Certainly is a great write up, thanks! Definitely have more grinding to do. Tough to get to many of the uneven areas with a grinder flap disk wheel. Did some more grinding tonight. Gouge/Crack from the other day got a little bigger. Just trying to determine if it's big enough now that i need to grind/sound a 12-1? bevel before filling with thickened epoxy and laying glass. 









Couple questions about adding 2 layers of 1708 to inside of the transom skin:


Sketched out where edges of the cloth should lay, if i understood your suggestions correctly. Question is how I get the cloth to lay up properly from the transition at bottom of the transom to sides of floor? I'm concerned about the slant of the sides of the hull, getting cloth to lay flat and rolling epoxy resin on good enough.

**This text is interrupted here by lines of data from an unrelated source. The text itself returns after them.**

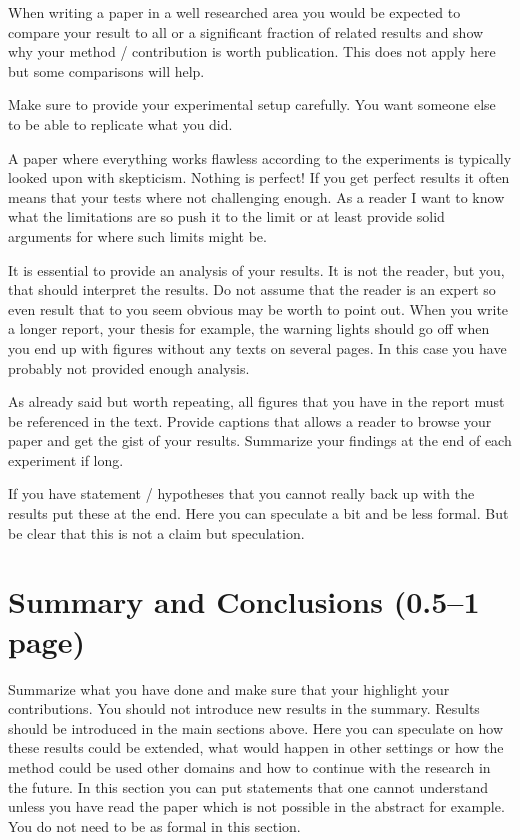 \documentclass[a4paper,12pt]{article}
\begin{document}
When writing a paper in a well researched area you would be expected
to compare your result to all or a significant fraction of related
results and show why your method / contribution is worth publication.
This does not apply here but some comparisons will help.

Make sure to provide your experimental setup carefully. You want
someone else to be able to replicate what you did.

A paper where everything works flawless according to the experiments
is typically looked upon with skepticism. Nothing is perfect! If you
get perfect results it often means that your tests where not
challenging enough. As a reader I want to know what the limitations
are so push it to the limit or at least provide solid arguments for
where such limits might be.

It is essential to provide an analysis of your results. It is not the
reader, but you, that should interpret the results. Do not assume that
the reader is an expert so even result that to you seem obvious may be
worth to point out. When you write a longer report, your thesis for
example, the warning lights should go off when you end up with figures
without any texts on several pages. In this case you have probably not
provided enough analysis.

As already said but worth repeating, all figures that you have in the
report must be referenced in the text. Provide captions that allows a
reader to browse your paper and get the gist of your
results. Summarize your findings at the end of each experiment if
long.

If you have statement / hypotheses that you cannot really back up with
the results put these at the end. Here you can speculate a bit and be
less formal.  But be clear that this is not a claim but speculation.

\section{Summary and Conclusions (0.5--1 page)}
\label{sec:summary}

Summarize what you have done and make sure that your highlight your
contributions. You should not introduce new results in the
summary. Results should be introduced in the main sections above. Here
you can speculate on how these results could be extended, what would
happen in other settings or how the method could be used other domains
and how to continue with the research in the future. In this section
you can put statements that one cannot understand unless you have read
the paper which is not possible in the abstract for example. You do
not need to be as formal in this section.





\end{document}
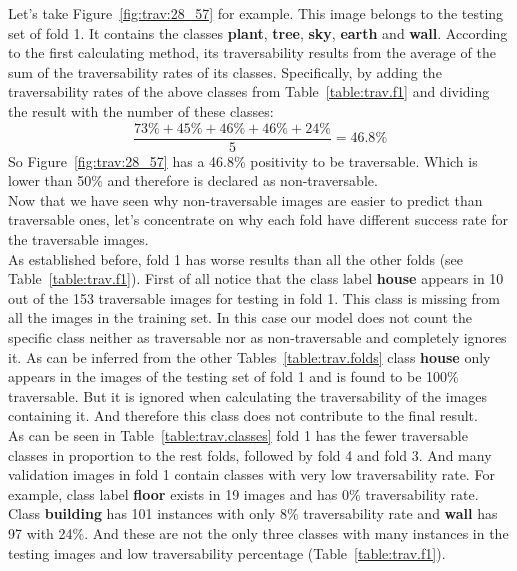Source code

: \documentclass[12pt,a4paper,table,dvipsnames,tikz]{report}
\newcommand{\bl}[1]{{\hypersetup{linkcolor=blue}#1}}
\newcommand{\class}[1]{\textbf{\textcolor{#1}{#1}}} %
\begin{document}
	
	Let's take Figure~\bl{\ref{fig:trav:28_57}} for example. This image belongs to the 
	testing set of fold 1. It contains the classes \class{plant}, \class{tree}, \class{sky}, 
	\class{earth} and \class{wall}. According to the first calculating method, its 
	traversability results from the average of the sum of the traversability rates of its 
	classes. Specifically, by adding the traversability rates of the above classes from 
	Table~\bl{\ref{table:trav.f1}} and dividing the result with the number of these classes: 
	\begin{equation} \label{eq:trav_5}
	\frac{73\% + 45\% + 46\% + 46\% + 24\%}{5} = 46.8\%
	\end{equation}
	So Figure~\bl{\ref{fig:trav:28_57}} has a 46.8\% positivity to be traversable. Which is 
	lower than 50\% and therefore is declared as non-traversable.
	\\
	
	Now that we have seen why non-traversable images are easier to predict than traversable 
	ones, let's concentrate on why each fold have different success rate for the traversable 
	images.
	\\
	
	As established before, fold 1 has worse results than all the other folds (see 
	Table~\bl{\ref{table:trav.f1}}). First of all notice that the class label \class{house} 
	appears in 10 out of the 153 traversable images for testing in fold 1. This class is 
	missing from all the images in the training set. In this case our model does not count 
	the specific class neither as traversable nor as non-traversable and completely ignores 
	it. As can be inferred from the other Tables~\bl{\ref{table:trav.folds}} class 
	\class{house} only appears in the images of the testing set of fold 1 and is found to 
	be 100\% traversable. But it is ignored when calculating the traversability of the 
	images containing it. And therefore this class does not contribute to the final result.
	\\
	
	As can be seen in Table~\bl{\ref{table:trav.classes}} fold 1 has the fewer traversable 
	classes in proportion to the rest folds, followed by fold 4 and fold 3. And many validation 
	images in fold 1 contain classes with very low traversability rate. For example, class 
	label \class{floor} exists in 19 images and has 0\% traversability rate. Class \class{building} 
	has 101 instances with only 8\% traversability rate and \class{wall} has 97 with 24\%. 
	And these are not the only three classes with many instances in the testing images and 
	low traversability percentage (Table~\bl{\ref{table:trav.f1}}).
	\\
	
\end{document}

Could I cut a slit in the cloth to produce a smooth corner at this transition without air bubbles? Something like in the pic below...










Lastly, would either of these fiberglass cloths work? Not entirely sure if the first link is the same is as 1708 biaxial cloth. 

http://www.fibreglast.com/product/Bi_directional_E_Glass_1094/Fiberglass_Fabric

https://www.jamestowndistributors.c...&familyName=Fiberglass+Cloth+-+17+oz+Biaxial+


----------



## Backwater (Dec 14, 2014)

Yes! Scissors are a wonderful tool! 

E-glass can be expensive. You don't need boat builder's grade (grade A glass) You can use 2nd's to save some money and be just as effective on small home projects and repairs like you have there. Call the guys at Fiberglass coatings in St Petersberg, FL and ask if they have a few yards of the 2nd's in the 1708 (strands run at a 45 degree angle). You can also buy their boat builder's grade of epoxy resin, instead of the more expensive "West Systems". They ship all over. Also buy the 5-6" 1708 tape to tab with and they had the glass rollers and whatever else you need.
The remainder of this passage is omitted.